**Exercise aim**
Every record below is to be retyped exactly, with the pictures left out.

**Exercise data**
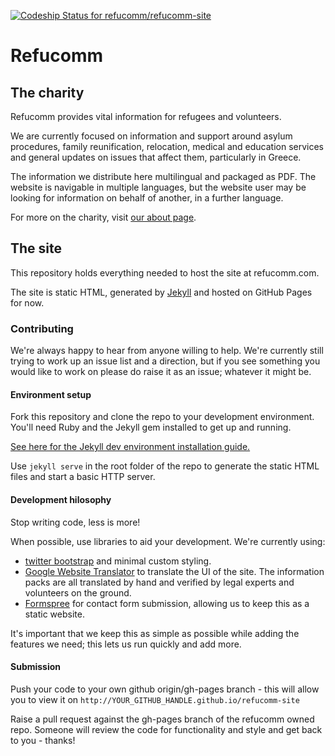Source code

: [![Codeship Status for refucomm/refucomm-site](https://www.codeship.com/projects/57cc2ee0-3715-0134-3f56-36dc468776c7/status?branch=gh-pages)](https://www.codeship.com/projects/165719)


# Refucomm
## The charity
Refucomm provides vital information for refugees and volunteers.

We are currently focused on information and support around asylum procedures, family reunification, relocation, medical and education services and general updates on issues that affect them, particularly in Greece.

The information we distribute here multilingual and packaged as PDF. The website is navigable in multiple languages, but the website user may be looking for information on behalf of another, in a further language.

For more on the charity, visit [our about page](http://preview.refucomm.com/about/).

## The site
This repository holds everything needed to host the site at refucomm.com.

The site is static HTML, generated by [Jekyll](http://jekyllrb.com) and hosted on GitHub Pages for now.

### Contributing
We're always happy to hear from anyone willing to help. We're currently still trying to work up an issue list and a direction, but if you see something you would like to work on please do raise it as an issue; whatever it might be.

#### Environment setup
Fork this repository and clone the repo to your development environment. You'll need Ruby and the Jekyll gem installed to get up and running.

[See here for the Jekyll dev environment installation guide.](https://jekyllrb.com/docs/installation/)

Use `jekyll serve` in the root folder of the repo to generate the static HTML files and start a basic HTTP server.

#### Development hilosophy
Stop writing code, less is more!

When possible, use libraries to aid your development. We're currently using:

* [twitter bootstrap](http://getbootstrap.com) and minimal custom styling.
* [Google Website Translator](http://translate.google.com/manager/website) to translate the UI of the site. The information packs are all translated by hand and verified by legal experts and volunteers on the ground.
* [Formspree](http://formspree.io) for contact form submission, allowing us to keep this as a static website.

It's important that we keep this as simple as possible while adding the features we need; this lets us run quickly and add more.

#### Submission
Push your code to your own github origin/gh-pages branch - this will allow you to view it on `http://YOUR_GITHUB_HANDLE.github.io/refucomm-site`

Raise a pull request against the gh-pages branch of the refucomm owned repo. Someone will review the code for functionality and style and get back to you - thanks!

**Solution to this problem**
Source code

: [![Codeship Status for refucomm/refucomm-site](https://www.codeship.com/projects/57cc2ee0-3715-0134-3f56-36dc468776c7/status?branch=gh-pages)](https://www.codeship.com/projects/165719)


# Refucomm
## The charity
Refucomm provides vital information for refugees and volunteers.

We are currently focused on information and support around asylum procedures, family reunification, relocation, medical and education services and general updates on issues that affect them, particularly in Greece.

The information we distribute here multilingual and packaged as PDF. The website is navigable in multiple languages, but the website user may be looking for information on behalf of another, in a further language.

For more on the charity, visit [our about page](http://preview.refucomm.com/about/).

## The site
This repository holds everything needed to host the site at refucomm.com.

The site is static HTML, generated by [Jekyll](http://jekyllrb.com) and hosted on GitHub Pages for now.

### Contributing
We're always happy to hear from anyone willing to help. We're currently still trying to work up an issue list and a direction, but if you see something you would like to work on please do raise it as an issue; whatever it might be.

#### Environment setup
Fork this repository and clone the repo to your development environment. You'll need Ruby and the Jekyll gem installed to get up and running.

[See here for the Jekyll dev environment installation guide.](https://jekyllrb.com/docs/installation/)

Use `jekyll serve` in the root folder of the repo to generate the static HTML files and start a basic HTTP server.

#### Development hilosophy
Stop writing code, less is more!

When possible, use libraries to aid your development. We're currently using:

* [twitter bootstrap](http://getbootstrap.com) and minimal custom styling.
* [Google Website Translator](http://translate.google.com/manager/website) to translate the UI of the site. The information packs are all translated by hand and verified by legal experts and volunteers on the ground.
* [Formspree](http://formspree.io) for contact form submission, allowing us to keep this as a static website.

It's important that we keep this as simple as possible while adding the features we need; this lets us run quickly and add more.

#### Submission
Push your code to your own github origin/gh-pages branch - this will allow you to view it on `http://YOUR_GITHUB_HANDLE.github.io/refucomm-site`

Raise a pull request against the gh-pages branch of the refucomm owned repo. Someone will review the code for functionality and style and get back to you - thanks!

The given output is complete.